Boodjarra Yorgas Family
Boodjarra Yorgas Family Care Program has provided care to around 350 women having Aboriginal babies since its launch in 2007. The service is known and respected throughout Western Australia as providing quality care with integrity and respect. The majority of referrals come from families who have heard about or used the service or have had care through it. In 2011, Boodjarra Yorgas Antenatal Clinic were runners up in the Public Sector Commission, Premiers Awards 2011 for Improving Indigenous Outcomes.
Boodjarra Yorgas, which is a Noongar name meaning Pregnant Women, strives to improve the quality of pregnancy care for Aboriginal families using local maternity services. The service was established as an Antenatal Clinic in 2007, and more recently expanded to include a Family Care Program. In its first four years, the Clinic has assisted many Aboriginal babies to a safe arrival. Some families have had as many as five pregnancies cared for through the clinic. The Clinic’s primary goal is to empower Aboriginal women through their pregnancy and birth, and support them in making healthy choices. Once the child is born, help and support continues through supporting and advising the new mother in a culturally appropriate manner. Support might also include practical help such as finding transport to and from the clinic, or linking into other local services and agencies. An extremely important part of the Boodjarra Yorgas ethos is to deliver assistance from a cultural perspective of pregnancy and antenatal care, approaching it as a natural process rather than a medical programme.
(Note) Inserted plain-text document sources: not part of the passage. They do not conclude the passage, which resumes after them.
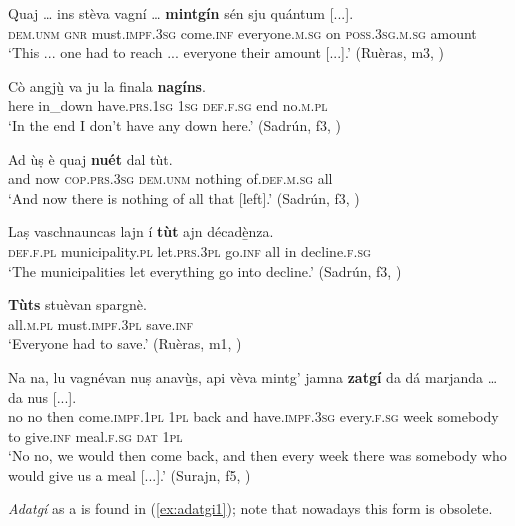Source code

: \ea
\label{ex:mintgin1}
\gll Quaj … ins stèva vagní … \textbf{mintgín} sén sju quántum [...].\\
\textsc{dem.unm} {} \textsc{gnr} must.\textsc{impf.3sg} come.\textsc{inf} {} everyone.\textsc{m.sg} on \textsc{poss.3sg.m.sg} amount\\
\glt `This ... one had to reach ... everyone their amount [...].' (Ruèras, m3, )
\z

\ea
\label{ex:nagins1}
\gll  Cò angj{\`u̱̱} va ju la finala \textbf{nagíns}.  \\
here in\_down have.\textsc{prs.1sg} \textsc{1sg} \textsc{def.f.sg} end no.\textsc{m.pl}  \\
\glt `In the end I don’t have any down here.' (Sadrún, f3, )
\z

\ea
\label{ex:nuet1}
\gll  Ad ùṣ è quaj \textbf{nuét} dal tùt.   \\
and now \textsc{cop.prs.3sg} \textsc{dem.unm} nothing of.\textsc{def.m.sg} all\\
\glt `And now there is nothing of all that [left].' (Sadrún, f3, )
\z

\ea
\label{ex:tut1}
\gll Laṣ vaschnauncas lajn í \textbf{tùt} ajn décad{\`e̱}nza.\\
\textsc{def.f.pl} municipality.\textsc{pl} let.\textsc{prs.3pl} go.\textsc{inf} all in decline.\textsc{f.sg}  \\
\glt `The municipalities let everything go into decline.' (Sadrún, f3, )
\z

\ea
\label{ex:tuts2}
\gll    \textbf{Tùts} stuèvan spargnè.\\
all.\textsc{m.pl} must.\textsc{impf.3pl} save.\textsc{inf}\\
\glt `Everyone had to save.' (Ruèras, m1, )
\z

\ea
\label{ex:zatgi1}
 \gll Na na, lu vagnévan nuṣ anav{\`u̱̱}s, api vèva mintg’ jamna \textbf{zatgí} da dá marjanda … da nus [...].\\
 no no then come.\textsc{impf.1pl} \textsc{1pl} back and have.\textsc{impf.3sg} every.\textsc{f.sg}  week somebody to give.\textsc{inf} meal.\textsc{f.sg} {} \textsc{dat} \textsc{1pl}\\
 \glt `No no, we would then come back, and then every week there was somebody who would give us a meal [...].' (Surajn, f5, )
 \z 
 
\textit{Adatgí} as a  is found in  (\ref{ex:adatgi1}); note that nowadays this form is obsolete.


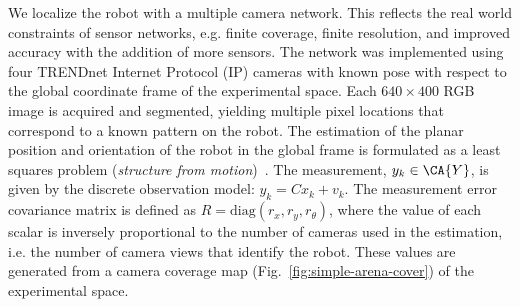 
We localize the robot with a multiple camera network. 
This reflects the real world constraints of sensor networks, e.g. finite coverage, finite resolution, and improved accuracy with the addition of more sensors. 
The network was implemented using four TRENDnet Internet Protocol (IP) cameras with known pose with respect to the global coordinate frame of the experimental space. 
Each $640\times400$ RGB image is acquired and segmented, yielding multiple pixel locations that correspond to a known pattern on the robot. 
The estimation of the planar position and orientation of the robot in the global frame is formulated as a least squares problem
({\em structure from motion})~\cite{YM-SS-JK-SSS:04}.
The measurement, $y_k \in \CA{Y}$, is given by the discrete observation model:
$y_k = Cx_k+v_k$.
The measurement error covariance matrix is defined as $R = \mathrm{diag}(r_x,r_y,r_{\theta})$, where the value of each scalar is inversely proportional to the number of cameras used in the estimation, i.e. the number of camera views that identify the robot. These values are generated from a camera coverage map (Fig.~\ref{fig:simple-arena-cover}) of the experimental space.  



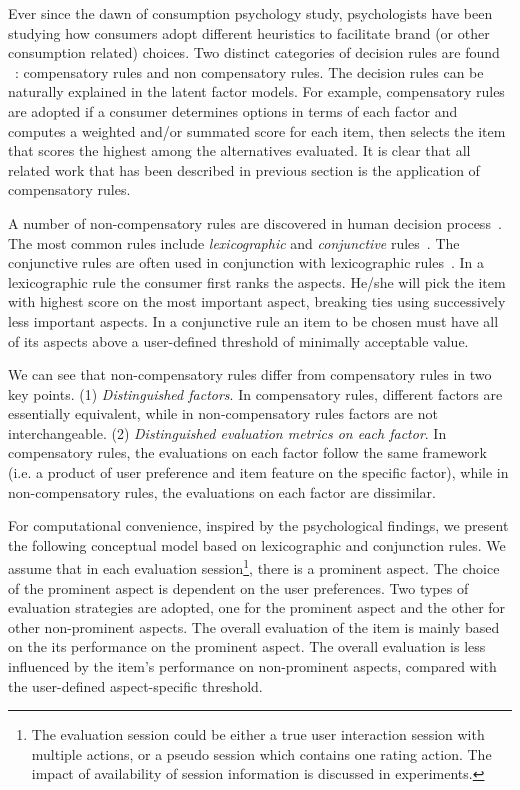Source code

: \documentclass[letterpaper]{article} %
\begin{document}
Ever since the dawn of consumption psychology study, psychologists have been studying how consumers adopt different heuristics to  facilitate brand (or other consumption  related) choices. Two distinct categories of decision rules are found ~\cite{Engel1986Consumer}: compensatory rules and non compensatory rules. The decision rules can be naturally explained in the latent factor models. For example, compensatory rules are adopted if a consumer determines  options in terms of each factor and computes a weighted  and/or summated  score for each item, then selects the item that  scores the highest among  the alternatives evaluated. It is clear that all related work that has been described in previous section is the application of compensatory rules.

A number of non-compensatory rules are discovered in human decision process~\cite{Engel1986Consumer}. The most common rules include \textit{lexicographic} and \textit{conjunctive} rules~\cite{Laroche2003Which}. The conjunctive rules are often used in conjunction with lexicographic rules~\cite{Laroche2003Which}. In a lexicographic rule the consumer first ranks the aspects. He/she will pick the item with highest score on the most important aspect, breaking ties using successively less important aspects. In a conjunctive rule an item to be chosen must have all of its aspects above a user-defined threshold of minimally acceptable value. 

We can see that non-compensatory rules differ from compensatory rules in two key points. (1) \textit{Distinguished factors}. In compensatory rules, different factors are essentially equivalent, while in non-compensatory rules factors are not interchangeable. (2) \textit{Distinguished evaluation metrics on each factor}. In compensatory rules, the evaluations on each factor follow the same framework (i.e. a product of user preference and item feature on the specific factor), while in non-compensatory rules, the evaluations on each factor are dissimilar.  

For computational convenience, inspired by the psychological findings, we present the following conceptual model based on lexicographic and conjunction rules. We assume that in each evaluation session\footnote{The evaluation session could be either a true user interaction session with multiple actions, or a pseudo session which contains one rating action. The impact of availability of session information is discussed in experiments. }, there is a prominent aspect. The choice of the prominent aspect is dependent on the user preferences. Two types of evaluation strategies are adopted, one for the prominent aspect and the other for other non-prominent aspects. The overall evaluation of the item is mainly based on the its performance on the prominent aspect. The overall evaluation is less influenced by the item's performance on non-prominent aspects, compared with the user-defined aspect-specific threshold.
\end{document}
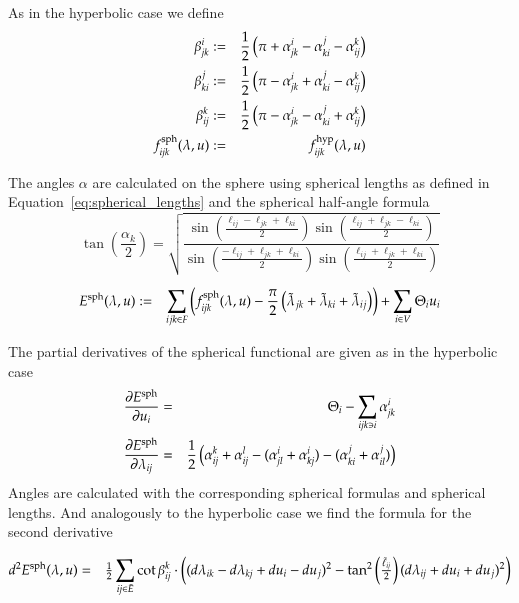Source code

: \documentclass[Thesis]{subfiles}
\begin{document}
\begin{definition}
As in the hyperbolic case we define
\begin{eqnarray*}
	\beta_{\it jk}^i &:=& \frac{1}{2} \left(\pi + \alpha_{\it jk}^i - \alpha_{\it ki}^j - \alpha_{\it ij}^k \right)\\
	\beta_{\it ki}^j &:=& \frac{1}{2} \left(\pi - \alpha_{\it jk}^i + \alpha_{\it ki}^j - \alpha_{\it ij}^k \right)\\
	\beta_{\it ij}^k &:=& \frac{1}{2} \left(\pi - \alpha_{\it jk}^i - \alpha_{\it ki}^j + \alpha_{\it ij}^k \right)\\
	f^{\rm sph}_{\it ijk}(\lambda, u) &:=& f^{\rm hyp}_{\it ijk}(\lambda, u)
\end{eqnarray*}	
\end{definition}

The angles $\alpha$ are calculated on the sphere using spherical lengths as defined in 
Equation~\ref{eq:spherical_lengths} and the spherical half-angle formula
\[
  \tan\left(\frac{\alpha_k}{2}\right)=
  \sqrt{\frac{
      \sin(\frac{\ell_{ij}-\ell_{jk}+\ell_{ki}}{2})
      \sin(\frac{\ell_{ij}+\ell_{jk}-\ell_{ki}}{2})
    }{
      \sin(\frac{-\ell_{ij}+\ell_{jk}+\ell_{ki}}{2})
      \sin(\frac{\ell_{ij}+\ell_{jk}+\ell_{ki}}{2})
    }}
\]

\begin{eqnarray}
	E^{\rm sph}(\lambda, u) &:=& \sum_{ijk\in F}\left(f_{\it ijk}^{\rm sph}(\lambda, u) - \frac{\pi}{2}\left(\tilde \lambda_{jk} + \tilde \lambda_{ki} + \tilde \lambda_{ij}\right)\right) + \sum_{i\in V} \Theta_i u_i
\end{eqnarray}

The partial derivatives of the spherical functional are given as in the hyperbolic case
\begin{eqnarray}
	\frac{\partial E^{\rm sph}}{\partial u_i} &=& \Theta_i - \sum_{\it ijk\ni i}\alpha^i_{\it jk} \\
	\frac{\partial E^{\rm sph}}{\partial \lambda_{\it ij}} &=& 
	\frac{1}{2}\left(\alpha_{\it ij}^k + \alpha_{\it ij}^l - (\alpha^i_{\it jl} + \alpha^i_{\it kj}) - (\alpha^j_{\it ki} + \alpha^j_{\it il})\right)
\end{eqnarray}
Angles are calculated with the corresponding spherical formulas and spherical lengths.
And analogously to the hyperbolic case we find the formula for the second derivative

\begin{eqnarray*}
d^2E^{\rm sph}(\lambda, u)
&=& \tfrac{1}{2}\sum_{\it ij\in \bar{E}} \cot\beta^k_{\it ij} \cdot 
 \left((d\lambda_{\it ik}-d\lambda_{\it kj} +  du_i-du_j)^2-\tan^2\left(\tfrac{\tilde \ell_{\it ij}}{2}\right)(d\lambda_{\it ij} +du_i+du_j)^2\right)
\end{eqnarray*}
\end{document}
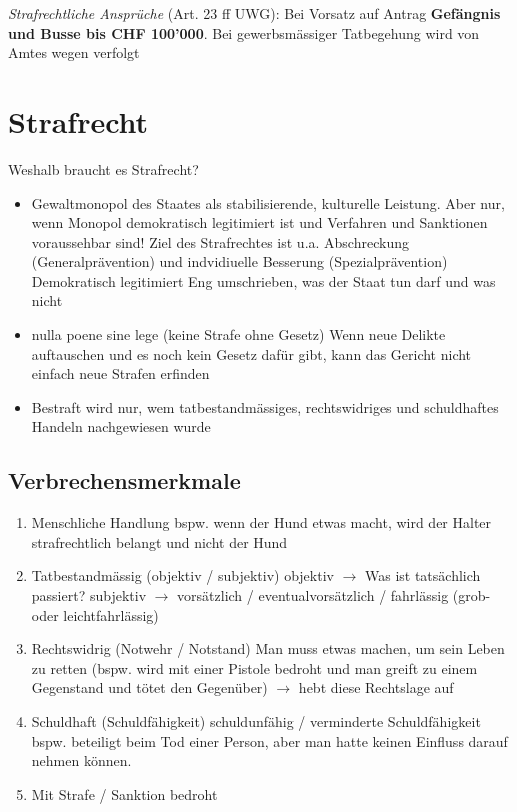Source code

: \documentclass{report}
\theoremstyle{definition}
\theoremstyle{example}
\begin{document}
\textit{Strafrechtliche Ansprüche} (Art. 23 ff UWG): Bei Vorsatz auf Antrag \textbf{Gefängnis und Busse bis CHF 100'000}. Bei gewerbsmässiger Tatbegehung wird von Amtes wegen verfolgt

\chapter{Strafrecht}

Weshalb braucht es Strafrecht?
\begin{itemize}
   \item Gewaltmonopol des Staates als stabilisierende, kulturelle Leistung. Aber nur, wenn Monopol demokratisch legitimiert ist und Verfahren und Sanktionen voraussehbar sind! Ziel des Strafrechtes ist u.a. Abschreckung (Generalprävention) und indvidiuelle Besserung (Spezialprävention)
   \subitem Demokratisch legitimiert
   \subitem Eng umschrieben, was der Staat tun darf und was nicht 
   \item nulla poene sine lege (keine Strafe ohne Gesetz)
   \subitem Wenn neue Delikte auftauschen und es noch kein Gesetz dafür gibt, kann das Gericht nicht einfach neue Strafen erfinden 
   \item Bestraft wird nur, wem tatbestandmässiges, rechtswidriges und schuldhaftes Handeln nachgewiesen wurde
\end{itemize}

\section{Verbrechensmerkmale}
\begin{enumerate}
   \item Menschliche Handlung
   \subitem bspw. wenn der Hund etwas macht, wird der Halter strafrechtlich belangt und nicht der Hund 
   \item Tatbestandmässig (objektiv / subjektiv)
   \subitem objektiv $\rightarrow$ Was ist tatsächlich passiert?
   \subitem subjektiv $\rightarrow$ vorsätzlich / eventualvorsätzlich / fahrlässig (grob- oder leichtfahrlässig)
   \item Rechtswidrig (Notwehr / Notstand)
   \subitem Man muss etwas machen, um sein Leben zu retten (bspw. wird mit einer Pistole bedroht und man greift zu einem Gegenstand und tötet den Gegenüber) $\rightarrow$ hebt diese Rechtslage auf 
   \item Schuldhaft (Schuldfähigkeit)
   \subitem schuldunfähig / verminderte Schuldfähigkeit 
   \subitem bspw. beteiligt beim Tod einer Person, aber man hatte keinen Einfluss darauf nehmen können.
   \item Mit Strafe / Sanktion bedroht
\end{enumerate}
\end{document}
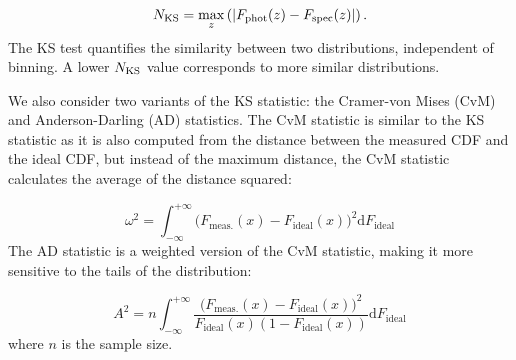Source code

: \documentclass[usenatbib]{mn2e}
\begin{document}
\begin{equation}
N_{\rm KS} = \max_{z}\left( \left| F_{\rm phot}(z) - F_{\rm spec}(z) \right| \right).
\end{equation}
The KS test quantifies the similarity between two distributions, independent of binning. 
A lower $N_{\rm KS}$ value corresponds to more similar distributions.

We also consider two variants of the KS statistic: the Cramer-von Mises (CvM) and Anderson-Darling (AD) statistics.
The CvM statistic is similar to the KS statistic as it is also computed from the distance between the measured CDF and the ideal CDF, but instead of the maximum distance, the CvM statistic calculates the average of the distance squared: 

\begin{equation}
\label{eq:cvm}
\omega^2 = \int_{-\infty}^{+\infty}\big(F_{\mathrm{meas.}}(x) - F_{\mathrm{ideal}}(x)\big)^2\mathrm{d}F_{\mathrm{ideal}}
\end{equation}
The AD statistic is a weighted version of the CvM statistic, making it more sensitive to the tails of the distribution: 

\begin{equation} \label{eq:ad}
A^2 = n\int_{-\infty}^{+\infty} \frac{\big(F_{\mathrm{meas.}}(x) - F_{\mathrm{ideal}}(x)\big)^2} {F_{\mathrm{ideal}}(x) (1-F_{\mathrm{ideal}}(x))}\mathrm{d}F_{\mathrm{ideal}}
\end{equation}
where $n$ is the sample size. 
\end{document}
Prior to the clinic’s establishment, there was no other service of its kind in the Perth metropolitan area. Since its inception, there has been an improvement in birth outcomes, as well as a positive change in the relationship between health care providers and Aboriginal families choosing to have their babies at Perth’s Armadale Hospital. The Clinic is delivered from Armadale Hospital Antenatal Clinic.
Alice Springs based Yamba’s Roadshow was a finalist in the 2011 Deadly Awards. Yamba the Honeyant and the Yamba Roadshow crew have been travelling throughout the Northern Territory in 2011, and now to parts of Queensland, spreading healthy living messages to preschoolers in 2012.
The half-hour stage musical is so popular it has even been made into a Roadshow musical CD to give to preschoolers, schools and health clinics. 15 Healthy Living animations have been produced featuring Yamba in order to spread healthy messages via Community Service Announcements (CSAs) on Imparja Television and packages for the immensely popular preschool television program, Yamba’s Playtime. Healthy Living posters featuring these messages and Yamba have also been produced to give to remote clinics. Children are sure to recognise Yamba on the posters and take notice of the messages he presents.
Roadshow Updates have also been broadcast on Imparja Television about the roadshow tours and the healthy living messages that have been presented to the children. Healthy Living posters featuring Yamba the Honeyant are also distributed to remote health clinics of the Northern Territory. The posters include information and messages on brushing teeth, blowing noses, visiting the doctor and getting plenty of sleep. The Yamba Roadshow and the Yamba the Honeyant concept are an innovative and proven way to teach children about ear, nose and eye health.